■ AIM OF THE EXERCISE: Read through the entries below and copy each line where "bool" turns up.

■ Collected data:
Start of Block

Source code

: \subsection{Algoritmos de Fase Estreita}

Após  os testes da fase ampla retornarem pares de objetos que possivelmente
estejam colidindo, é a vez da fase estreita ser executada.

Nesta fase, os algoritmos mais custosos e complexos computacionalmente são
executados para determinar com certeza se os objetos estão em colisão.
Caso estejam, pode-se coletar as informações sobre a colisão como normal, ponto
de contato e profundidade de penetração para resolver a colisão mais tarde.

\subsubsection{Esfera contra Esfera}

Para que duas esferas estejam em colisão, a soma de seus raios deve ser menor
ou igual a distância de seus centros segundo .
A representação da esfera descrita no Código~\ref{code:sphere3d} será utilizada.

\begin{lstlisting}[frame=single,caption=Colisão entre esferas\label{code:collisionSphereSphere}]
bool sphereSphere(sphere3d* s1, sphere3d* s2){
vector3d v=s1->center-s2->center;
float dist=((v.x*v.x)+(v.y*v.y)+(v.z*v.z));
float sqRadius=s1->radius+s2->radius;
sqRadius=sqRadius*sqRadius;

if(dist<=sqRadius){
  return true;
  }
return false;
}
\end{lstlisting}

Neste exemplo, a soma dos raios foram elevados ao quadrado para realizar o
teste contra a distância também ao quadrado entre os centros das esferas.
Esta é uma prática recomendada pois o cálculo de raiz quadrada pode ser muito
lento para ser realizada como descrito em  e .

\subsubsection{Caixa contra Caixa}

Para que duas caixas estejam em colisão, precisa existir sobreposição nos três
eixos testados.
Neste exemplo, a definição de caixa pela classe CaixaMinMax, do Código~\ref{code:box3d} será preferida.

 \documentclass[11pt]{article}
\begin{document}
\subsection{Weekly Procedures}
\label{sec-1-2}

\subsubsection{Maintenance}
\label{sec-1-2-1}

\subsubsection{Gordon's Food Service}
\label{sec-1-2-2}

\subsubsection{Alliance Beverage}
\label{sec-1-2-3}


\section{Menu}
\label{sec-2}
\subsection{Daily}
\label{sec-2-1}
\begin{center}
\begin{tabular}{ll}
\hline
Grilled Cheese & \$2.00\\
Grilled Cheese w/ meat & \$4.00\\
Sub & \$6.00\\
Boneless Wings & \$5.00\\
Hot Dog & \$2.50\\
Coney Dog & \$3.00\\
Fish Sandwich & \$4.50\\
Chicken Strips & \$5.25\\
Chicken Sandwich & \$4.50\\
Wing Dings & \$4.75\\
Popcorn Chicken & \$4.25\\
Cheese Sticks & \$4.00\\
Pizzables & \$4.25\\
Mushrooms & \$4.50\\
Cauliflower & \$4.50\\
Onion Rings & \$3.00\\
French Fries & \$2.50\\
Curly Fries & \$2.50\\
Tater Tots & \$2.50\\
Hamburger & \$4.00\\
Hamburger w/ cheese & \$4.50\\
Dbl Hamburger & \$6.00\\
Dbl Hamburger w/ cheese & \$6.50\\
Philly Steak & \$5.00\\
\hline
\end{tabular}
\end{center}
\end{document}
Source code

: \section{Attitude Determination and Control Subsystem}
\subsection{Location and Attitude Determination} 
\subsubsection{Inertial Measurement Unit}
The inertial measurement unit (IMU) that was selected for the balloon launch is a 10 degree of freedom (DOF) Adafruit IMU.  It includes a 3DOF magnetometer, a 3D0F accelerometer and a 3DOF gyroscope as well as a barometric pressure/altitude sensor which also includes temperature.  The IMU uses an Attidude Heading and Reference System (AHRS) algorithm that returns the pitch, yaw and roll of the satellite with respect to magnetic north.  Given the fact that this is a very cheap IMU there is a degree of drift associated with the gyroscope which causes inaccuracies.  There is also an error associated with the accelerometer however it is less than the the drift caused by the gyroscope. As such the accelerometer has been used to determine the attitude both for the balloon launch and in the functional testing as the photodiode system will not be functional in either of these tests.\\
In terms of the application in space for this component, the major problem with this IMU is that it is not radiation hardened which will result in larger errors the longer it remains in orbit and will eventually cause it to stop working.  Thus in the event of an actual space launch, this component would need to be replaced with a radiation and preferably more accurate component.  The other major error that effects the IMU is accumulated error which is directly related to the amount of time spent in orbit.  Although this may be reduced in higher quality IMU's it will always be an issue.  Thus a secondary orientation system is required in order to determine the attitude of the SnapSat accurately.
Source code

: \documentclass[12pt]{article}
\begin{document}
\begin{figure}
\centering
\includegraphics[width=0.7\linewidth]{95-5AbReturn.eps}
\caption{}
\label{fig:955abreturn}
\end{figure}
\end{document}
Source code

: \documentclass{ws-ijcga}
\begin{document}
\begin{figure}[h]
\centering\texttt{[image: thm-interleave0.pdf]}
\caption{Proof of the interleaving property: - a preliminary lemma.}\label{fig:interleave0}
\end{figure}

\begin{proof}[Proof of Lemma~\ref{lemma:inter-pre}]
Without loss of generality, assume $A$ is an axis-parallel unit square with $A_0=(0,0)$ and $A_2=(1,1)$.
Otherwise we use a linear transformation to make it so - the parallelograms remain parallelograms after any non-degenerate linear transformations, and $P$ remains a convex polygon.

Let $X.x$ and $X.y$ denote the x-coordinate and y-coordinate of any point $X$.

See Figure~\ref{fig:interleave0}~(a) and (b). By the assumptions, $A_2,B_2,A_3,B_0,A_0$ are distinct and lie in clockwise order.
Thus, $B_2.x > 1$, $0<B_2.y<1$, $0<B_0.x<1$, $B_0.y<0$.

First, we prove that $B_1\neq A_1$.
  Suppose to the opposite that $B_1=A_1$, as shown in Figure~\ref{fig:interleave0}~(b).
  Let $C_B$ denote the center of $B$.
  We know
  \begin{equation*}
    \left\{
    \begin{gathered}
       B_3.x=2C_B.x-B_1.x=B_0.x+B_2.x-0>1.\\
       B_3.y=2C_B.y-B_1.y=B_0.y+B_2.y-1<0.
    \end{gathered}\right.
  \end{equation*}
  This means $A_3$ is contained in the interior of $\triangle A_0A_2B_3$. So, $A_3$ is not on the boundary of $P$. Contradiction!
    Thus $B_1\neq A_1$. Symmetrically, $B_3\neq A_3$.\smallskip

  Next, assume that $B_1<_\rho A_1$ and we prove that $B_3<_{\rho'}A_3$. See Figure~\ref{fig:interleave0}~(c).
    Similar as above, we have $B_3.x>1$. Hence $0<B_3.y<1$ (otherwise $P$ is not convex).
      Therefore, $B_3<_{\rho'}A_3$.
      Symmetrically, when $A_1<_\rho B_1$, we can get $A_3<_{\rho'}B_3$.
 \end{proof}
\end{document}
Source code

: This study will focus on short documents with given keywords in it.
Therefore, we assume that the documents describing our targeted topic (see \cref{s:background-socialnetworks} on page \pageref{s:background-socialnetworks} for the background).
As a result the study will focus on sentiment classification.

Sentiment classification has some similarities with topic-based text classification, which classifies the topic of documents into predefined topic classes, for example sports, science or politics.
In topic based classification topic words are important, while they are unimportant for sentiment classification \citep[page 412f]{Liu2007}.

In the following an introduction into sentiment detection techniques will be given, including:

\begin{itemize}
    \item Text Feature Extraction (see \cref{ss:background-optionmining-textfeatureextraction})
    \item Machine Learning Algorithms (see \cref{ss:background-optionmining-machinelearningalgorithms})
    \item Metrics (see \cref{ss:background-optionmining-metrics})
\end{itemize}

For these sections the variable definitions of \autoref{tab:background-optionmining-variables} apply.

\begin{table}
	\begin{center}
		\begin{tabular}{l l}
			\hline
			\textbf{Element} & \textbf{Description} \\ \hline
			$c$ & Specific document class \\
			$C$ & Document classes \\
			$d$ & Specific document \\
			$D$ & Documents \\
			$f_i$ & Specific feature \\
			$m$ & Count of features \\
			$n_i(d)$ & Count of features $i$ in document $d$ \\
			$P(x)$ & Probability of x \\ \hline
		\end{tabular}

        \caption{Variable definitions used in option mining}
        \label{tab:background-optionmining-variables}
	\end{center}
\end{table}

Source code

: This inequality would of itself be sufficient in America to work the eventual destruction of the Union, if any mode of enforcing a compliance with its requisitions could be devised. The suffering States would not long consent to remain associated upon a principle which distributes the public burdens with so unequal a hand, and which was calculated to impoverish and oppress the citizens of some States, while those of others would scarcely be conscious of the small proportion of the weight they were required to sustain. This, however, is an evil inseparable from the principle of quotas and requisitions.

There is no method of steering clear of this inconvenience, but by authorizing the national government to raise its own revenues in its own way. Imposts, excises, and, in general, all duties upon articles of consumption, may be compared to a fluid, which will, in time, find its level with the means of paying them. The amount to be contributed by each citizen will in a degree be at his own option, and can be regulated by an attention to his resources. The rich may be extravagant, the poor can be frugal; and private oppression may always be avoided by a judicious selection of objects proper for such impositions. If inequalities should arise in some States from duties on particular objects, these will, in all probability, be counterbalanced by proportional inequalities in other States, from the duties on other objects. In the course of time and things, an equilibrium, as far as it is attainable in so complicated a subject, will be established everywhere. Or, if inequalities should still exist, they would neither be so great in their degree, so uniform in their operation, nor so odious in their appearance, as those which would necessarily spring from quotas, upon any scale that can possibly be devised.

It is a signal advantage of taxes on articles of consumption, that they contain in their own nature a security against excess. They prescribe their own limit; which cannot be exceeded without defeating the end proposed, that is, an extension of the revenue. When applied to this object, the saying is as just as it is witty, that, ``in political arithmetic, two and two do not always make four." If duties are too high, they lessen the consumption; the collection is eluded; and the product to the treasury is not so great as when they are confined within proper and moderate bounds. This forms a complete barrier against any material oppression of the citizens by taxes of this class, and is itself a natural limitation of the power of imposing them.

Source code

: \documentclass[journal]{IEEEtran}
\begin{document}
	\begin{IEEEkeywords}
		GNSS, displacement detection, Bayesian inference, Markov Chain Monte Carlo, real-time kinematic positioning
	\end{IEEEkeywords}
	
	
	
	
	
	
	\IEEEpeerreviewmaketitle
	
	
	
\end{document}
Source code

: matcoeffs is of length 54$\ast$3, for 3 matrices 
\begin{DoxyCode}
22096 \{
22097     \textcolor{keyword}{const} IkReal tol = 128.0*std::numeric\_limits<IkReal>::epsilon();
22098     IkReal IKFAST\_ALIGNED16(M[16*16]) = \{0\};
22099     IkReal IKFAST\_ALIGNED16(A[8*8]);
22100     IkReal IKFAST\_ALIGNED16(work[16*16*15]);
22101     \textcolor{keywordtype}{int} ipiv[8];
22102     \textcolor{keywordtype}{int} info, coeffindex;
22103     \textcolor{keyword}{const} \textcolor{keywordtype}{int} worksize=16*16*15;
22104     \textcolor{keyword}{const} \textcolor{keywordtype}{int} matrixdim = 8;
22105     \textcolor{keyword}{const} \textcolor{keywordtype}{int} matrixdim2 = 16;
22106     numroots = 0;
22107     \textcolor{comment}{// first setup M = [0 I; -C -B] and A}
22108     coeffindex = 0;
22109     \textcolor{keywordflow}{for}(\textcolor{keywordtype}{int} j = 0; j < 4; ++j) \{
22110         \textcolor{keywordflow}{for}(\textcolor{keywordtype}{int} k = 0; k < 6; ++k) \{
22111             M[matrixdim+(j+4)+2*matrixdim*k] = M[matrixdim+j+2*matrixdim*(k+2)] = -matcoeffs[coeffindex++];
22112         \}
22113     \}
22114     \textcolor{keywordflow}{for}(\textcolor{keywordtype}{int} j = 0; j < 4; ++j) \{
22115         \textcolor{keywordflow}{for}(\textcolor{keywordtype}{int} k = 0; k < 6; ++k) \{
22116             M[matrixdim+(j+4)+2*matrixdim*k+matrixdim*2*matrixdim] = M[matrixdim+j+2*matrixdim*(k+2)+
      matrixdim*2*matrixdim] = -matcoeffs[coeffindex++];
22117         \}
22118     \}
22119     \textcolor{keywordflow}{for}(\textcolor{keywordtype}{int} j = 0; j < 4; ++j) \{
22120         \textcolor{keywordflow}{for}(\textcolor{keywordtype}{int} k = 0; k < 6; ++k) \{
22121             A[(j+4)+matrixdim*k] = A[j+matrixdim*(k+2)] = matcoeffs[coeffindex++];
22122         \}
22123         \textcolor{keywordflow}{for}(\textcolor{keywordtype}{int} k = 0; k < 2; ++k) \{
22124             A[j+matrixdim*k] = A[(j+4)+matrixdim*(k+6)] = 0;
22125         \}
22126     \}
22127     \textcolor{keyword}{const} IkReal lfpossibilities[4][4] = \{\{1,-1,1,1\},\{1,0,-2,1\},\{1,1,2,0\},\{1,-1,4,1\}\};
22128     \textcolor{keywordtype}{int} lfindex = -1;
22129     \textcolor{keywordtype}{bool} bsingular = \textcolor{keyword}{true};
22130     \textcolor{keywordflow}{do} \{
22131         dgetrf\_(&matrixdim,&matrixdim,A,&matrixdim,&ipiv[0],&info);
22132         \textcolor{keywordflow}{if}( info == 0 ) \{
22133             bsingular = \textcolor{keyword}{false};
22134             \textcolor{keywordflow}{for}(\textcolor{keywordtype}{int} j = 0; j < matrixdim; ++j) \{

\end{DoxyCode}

End of Block

■ TASK RESPONSE:
bool sphereSphere(sphere3d* s1, sphere3d* s2){
22129     \textcolor{keywordtype}{bool} bsingular = \textcolor{keyword}{true};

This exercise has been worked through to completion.